A Hudson Valley woman claims that the New Jersey manufacturer of Belviq has known for years that the weight-loss drug potentially caused cancers.
Barbara Zottola of Warwick filed a class action complaint against Eisai Inc. last month in U.S. District Court in White Plains, accusing the drugmaker of pushing the product to market despite evidence that it was defective.
Eisai, based in Woodcliff Lake, New Jersey, voluntarily withdrew Belviq from the market in February at the behest of the U.S. Food and Drug Administration.
“By that point, unfortunately,” the complaint states, “the damage had already been done.”
Belviq “has a positive benefit/risk profile,” Eisai spokeswoman Libby Holman stated in an email, “demonstrated by an extensive body of research undertaken by Eisai, its partners and independent medical research in 30 clinical trials involving 22,100 patients over the last 15 years.”
The lawsuit also names Arena Pharmaceuticals Inc., the San Diego company that developed and licensed lorcaserin, the active ingredient, and CVS Health Co., the pharmacy chain from which Zottola purportedly bought the drug. Arena and CVS did not respond to requests for comment.

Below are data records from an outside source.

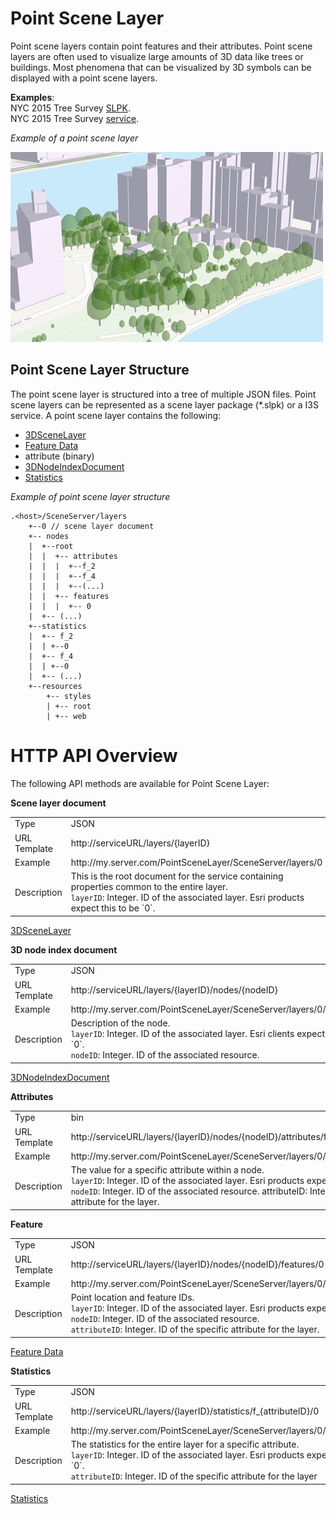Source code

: # Point Scene Layer

Point scene layers contain point features and their attributes. Point scene layers are often used to visualize large amounts of 3D data like trees or buildings.  Most phenomena that can be visualized by 3D symbols can be displayed with a point scene layers.

**Examples**:<br />
NYC 2015 Tree Survey [SLPK](https://www.arcgis.com/home/item.html?id=7f3221f2984f49d89a9ef6d114d5f748).<br />
NYC 2015 Tree Survey [service](https://www.arcgis.com/home/item.html?id=7aba674fae86425694b21723d2680fa4).<br />

*Example of a point scene layer*

![Point Scene Layer](../img/PointSceneLayer.png)

## Point Scene Layer Structure
The point scene layer is structured into a tree of multiple JSON files. Point scene layers can be represented as a scene layer package (*.slpk) or a I3S service. A point scene layer contains the following:

- [3DSceneLayer](3DSceneLayer.psl.md)
- [Feature Data](featureData.cmn.md)
- attribute (binary)
- [3DNodeIndexDocument](3DNodeIndexDocument.cmn.md)
- [Statistics](statisticsInfo.cmn.md)

*Example of point scene layer structure*

```
.<host>/SceneServer/layers
	+--0 // scene layer document
	+-- nodes
	|  +--root
	|  |  +-- attributes
	|  |  |  +--f_2
	|  |  |  +--f_4
	|  |  |  +--(...)
	|  |  +-- features
	|  |  |  +-- 0
	|  +-- (...)
	+--statistics
	|  +-- f_2
	|  | +--0
	|  +-- f_4
	|  | +--0
	|  +-- (...)
	+--resources
	    +-- styles
	 	| +-- root
	 	| +-- web 
```
# HTTP API Overview

The following API methods are available for Point Scene Layer:

**Scene layer document**

<table>
<tr>
    <td>Type</td>
    <td>JSON</td>
</tr>
<tr>
    <td>URL Template</td>
    <td>http://serviceURL/layers/{layerID}</td>
</tr>
<tr>
    <td>Example</td>
    <td>http://my.server.com/PointSceneLayer/SceneServer/layers/0</td>
</tr>
<tr>
    <td>Description</td>
    <td>This is the root document for the service containing properties common to the entire layer.<br/>
    <code>layerID</code>: Integer. ID of the associated layer. Esri products expect this to be `0`.</td>
</tr>
</table>

[3DSceneLayer](3DSceneLayer.psl.md)

**3D node index document**

<table>
<tr>
    <td>Type</td>
    <td>JSON</td>
</tr>
<tr>
    <td>URL Template</td>
    <td>http://serviceURL/layers/{layerID}/nodes/{nodeID}</td>
</tr>
<tr>
    <td>Example</td>
    <td>http://my.server.com/PointSceneLayer/SceneServer/layers/0/nodes/98</td>
</tr>
<tr>
    <td>Description</td>
    <td>Description of the node.<br/>
    <code>layerID</code>: Integer. ID of the associated layer. Esri clients expect this to be `0`.<br/>
    <code>nodeID</code>: Integer. ID of the associated resource.</td>
</tr>
</table>

[3DNodeIndexDocument](3DNodeIndexDocument.cmn.md)

**Attributes**
<table>
<tr>
    <td>Type</td>
    <td>bin</td>
</tr>
<tr>
    <td>URL Template</td>
    <td>http://serviceURL/layers/{layerID}/nodes/{nodeID}/attributes/f_{attributeID}/0</td>
</tr>
<tr>
    <td>Example</td>
    <td>http://my.server.com/PointSceneLayer/SceneServer/layers/0/nodes/98/attributes/f_8/0 </td>
</tr>
<tr>
    <td>Description</td>
    <td>The value for a specific attribute within a node.<br/>
    <code>layerID</code>: Integer. ID of the associated layer. Esri products expect this to be `0`.<br/>
    <code>nodeID</code>: Integer. ID of the associated resource. attributeID: Integer. ID of the specific attribute for the layer. </td>
</tr>
</table>

**Feature**
<table>
<tr>
    <td>Type</td>
    <td>JSON</td>
</tr>
<tr>
    <td>URL Template</td>
    <td>http://serviceURL/layers/{layerID}/nodes/{nodeID}/features/0</td>
</tr>
<tr>
    <td>Example</td>
    <td>http://my.server.com/PointSceneLayer/SceneServer/layers/0/nodes/98/features/0 </td>
</tr>
<tr>
    <td>Description</td>
    <td>Point location and feature IDs.<br/>
    <code>layerID</code>: Integer. ID of the associated layer. Esri products expect this to be `0`.<br/>
    <code>nodeID</code>: Integer. ID of the associated resource.<br/>
    <code>attributeID</code>: Integer. ID of the specific attribute for the layer. </td>
</tr>
</table>

[Feature Data](featureData.cmn.md)

**Statistics**
<table>
<tr>
    <td>Type</td>
    <td>JSON</td>
</tr>
<tr>
    <td>URL Template</td>
    <td>http://serviceURL/layers/{layerID}/statistics/f_{attributeID}/0</td>
</tr>
<tr>
    <td>Example</td>
    <td> http://my.server.com/PointSceneLayer/SceneServer/layers/0/statistics/f_8/0  </td>
</tr>
<tr>
    <td>Description</td>
    <td>The statistics for the entire layer for a specific attribute.<br/>
    <code>layerID</code>: Integer. ID of the associated layer. Esri products expect this to be `0`.<br/>
    <code>attributeID</code>: Integer.  ID of the specific attribute for the layer</td>
</tr>
</table>

[Statistics](statisticsInfo.cmn.md)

Belviq is a prescription weight-loss pill that reduces appetite by increasing the feeling of fullness. It costs about $300 a month, the lawsuit states, and is not covered by most insurance companies.

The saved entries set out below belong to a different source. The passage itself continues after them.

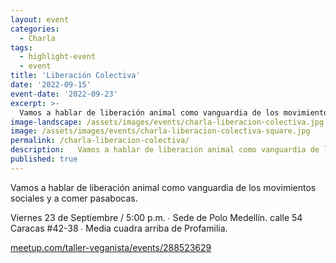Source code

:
 ```yaml
---
layout: event
categories:
  - Charla
tags:
  - highlight-event
  - event
title: 'Liberación Colectiva'
date: '2022-09-15'
event-date: '2022-09-23'
excerpt: >-
  Vamos a hablar de liberación animal como vanguardia de los movimientos sociales y a comer pasabocas. Viernes 23 de Septiembre / 5:00 p.m. ∙ Sede de Polo Medellín. calle 54 Caracas #42-38 ∙ Media cuadra arriba de Profamilia.
image-landscape: /assets/images/events/charla-liberacion-colectiva.jpg
image: /assets/images/events/charla-liberacion-colectiva-square.jpg
permalink: /charla-liberacion-colectiva/
description:   Vamos a hablar de liberación animal como vanguardia de los movimientos sociales y a comer pasabocas. Viernes 23 de Septiembre / 5:00 p.m. ∙ Sede de Polo Medellín. calle 54 Caracas nº 42-38 ∙ Media cuadra arriba de Profamilia.
published: true
---
```


Vamos a hablar de liberación animal como vanguardia de los movimientos sociales y a comer pasabocas.

Viernes 23 de Septiembre / 5:00 p.m. ∙ Sede de Polo Medellín. calle 54 Caracas #42-38 ∙ Media cuadra arriba de Profamilia.

<a class="link" href="https://www.meetup.com/taller-veganista/events/288523629" target="_blank">meetup.com/taller-veganista/events/288523629</a>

Initially, the FDA rejected Arena”™s application for new drug approval in 2010, “due to safety concerns, specifically cancer risk,” the complaint states, “and because the product did not work well.”
An animal study that Arena had begun in 2007 purportedly indicated that lorcaserin caused rare and aggressive tumors in rats.

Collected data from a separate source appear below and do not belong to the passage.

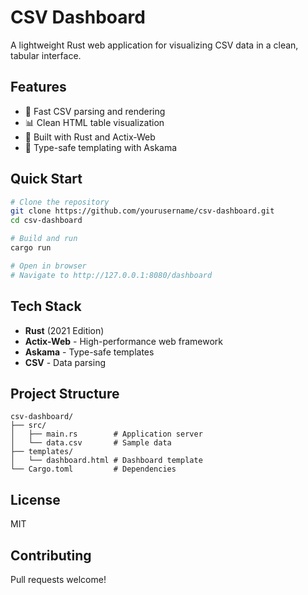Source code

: # CSV Dashboard

A lightweight Rust web application for visualizing CSV data in a clean, tabular interface.

## Features
- 🚀 Fast CSV parsing and rendering
- 📊 Clean HTML table visualization
- 🦀 Built with Rust and Actix-Web
- 📝 Type-safe templating with Askama

## Quick Start

```bash
# Clone the repository
git clone https://github.com/yourusername/csv-dashboard.git
cd csv-dashboard

# Build and run
cargo run

# Open in browser
# Navigate to http://127.0.0.1:8080/dashboard
```

## Tech Stack
- **Rust** (2021 Edition)
- **Actix-Web** - High-performance web framework
- **Askama** - Type-safe templates
- **CSV** - Data parsing

## Project Structure
```
csv-dashboard/
├── src/
│   ├── main.rs        # Application server
│   └── data.csv       # Sample data
├── templates/
│   └── dashboard.html # Dashboard template
└── Cargo.toml         # Dependencies
```

## License
MIT

## Contributing
Pull requests welcome!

Arena and Eisai resubmitted a new drug application, and in 2012 the FDA approved Belviq for adults who were obese and for patients who were overweight and had at least one weight-related condition. The agency approved an extended release version in 2016.
The FDA also required a long-term clinical trial to assess the risks of heart attacks and strokes. That five-year, 12,000-patient study allegedly resurfaced cancer concerns.
The FDA advised patients to stop taking Belviq and health care providers to stop prescribing and dispensing it, an FDA directive states.
“We are taking this action because we believe that the risks of lorcaserin outweigh its benefits,” the FDA stated, “based on our completed review of results from a randomized clinical trial assessing safety.”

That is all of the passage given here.